Lines in the data below that contain the word "struck" are to be copied.

-- EXERCISE DATA follows --

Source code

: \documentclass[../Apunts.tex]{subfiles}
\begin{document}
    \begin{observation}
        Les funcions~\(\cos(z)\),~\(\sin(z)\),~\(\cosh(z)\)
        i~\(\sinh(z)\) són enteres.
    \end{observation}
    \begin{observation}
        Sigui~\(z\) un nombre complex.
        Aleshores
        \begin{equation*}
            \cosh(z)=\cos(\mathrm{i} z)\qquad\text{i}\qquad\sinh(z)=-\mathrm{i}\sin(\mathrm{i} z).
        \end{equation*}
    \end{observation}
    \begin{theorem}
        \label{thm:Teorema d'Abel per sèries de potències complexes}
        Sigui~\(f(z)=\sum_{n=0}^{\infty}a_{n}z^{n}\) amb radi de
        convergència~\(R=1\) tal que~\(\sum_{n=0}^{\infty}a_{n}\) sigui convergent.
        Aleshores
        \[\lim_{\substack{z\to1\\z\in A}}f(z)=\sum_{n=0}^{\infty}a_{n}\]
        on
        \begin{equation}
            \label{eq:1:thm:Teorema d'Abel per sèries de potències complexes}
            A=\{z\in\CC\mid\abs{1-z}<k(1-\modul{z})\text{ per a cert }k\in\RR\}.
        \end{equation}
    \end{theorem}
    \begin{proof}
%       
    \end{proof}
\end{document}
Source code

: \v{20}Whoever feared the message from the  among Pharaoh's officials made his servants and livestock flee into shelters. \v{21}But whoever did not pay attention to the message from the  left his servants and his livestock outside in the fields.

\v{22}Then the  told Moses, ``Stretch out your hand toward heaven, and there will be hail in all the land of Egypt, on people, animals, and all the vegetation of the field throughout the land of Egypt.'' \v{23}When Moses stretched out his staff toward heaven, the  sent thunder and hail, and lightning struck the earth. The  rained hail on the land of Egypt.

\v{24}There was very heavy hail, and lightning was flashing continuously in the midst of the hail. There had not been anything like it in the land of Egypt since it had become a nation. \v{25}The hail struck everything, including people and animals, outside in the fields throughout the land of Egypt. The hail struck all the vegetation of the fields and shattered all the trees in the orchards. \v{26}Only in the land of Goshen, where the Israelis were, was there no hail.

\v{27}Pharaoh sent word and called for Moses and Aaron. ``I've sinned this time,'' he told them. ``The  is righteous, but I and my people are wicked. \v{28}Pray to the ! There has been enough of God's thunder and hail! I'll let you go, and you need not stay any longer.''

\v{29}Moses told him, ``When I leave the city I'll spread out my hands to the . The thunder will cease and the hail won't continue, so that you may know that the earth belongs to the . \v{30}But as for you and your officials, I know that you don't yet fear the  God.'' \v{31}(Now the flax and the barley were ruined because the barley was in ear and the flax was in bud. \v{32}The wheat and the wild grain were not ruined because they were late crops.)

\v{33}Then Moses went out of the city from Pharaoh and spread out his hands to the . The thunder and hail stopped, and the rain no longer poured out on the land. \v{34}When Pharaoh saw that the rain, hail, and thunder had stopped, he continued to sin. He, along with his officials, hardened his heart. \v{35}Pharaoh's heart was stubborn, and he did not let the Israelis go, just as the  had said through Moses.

-- EXERCISE DATA concluded --

ANSWER TO THE PROBLEM
\v{22}Then the  told Moses, ``Stretch out your hand toward heaven, and there will be hail in all the land of Egypt, on people, animals, and all the vegetation of the field throughout the land of Egypt.'' \v{23}When Moses stretched out his staff toward heaven, the  sent thunder and hail, and lightning struck the earth. The  rained hail on the land of Egypt.
\v{24}There was very heavy hail, and lightning was flashing continuously in the midst of the hail. There had not been anything like it in the land of Egypt since it had become a nation. \v{25}The hail struck everything, including people and animals, outside in the fields throughout the land of Egypt. The hail struck all the vegetation of the fields and shattered all the trees in the orchards. \v{26}Only in the land of Goshen, where the Israelis were, was there no hail.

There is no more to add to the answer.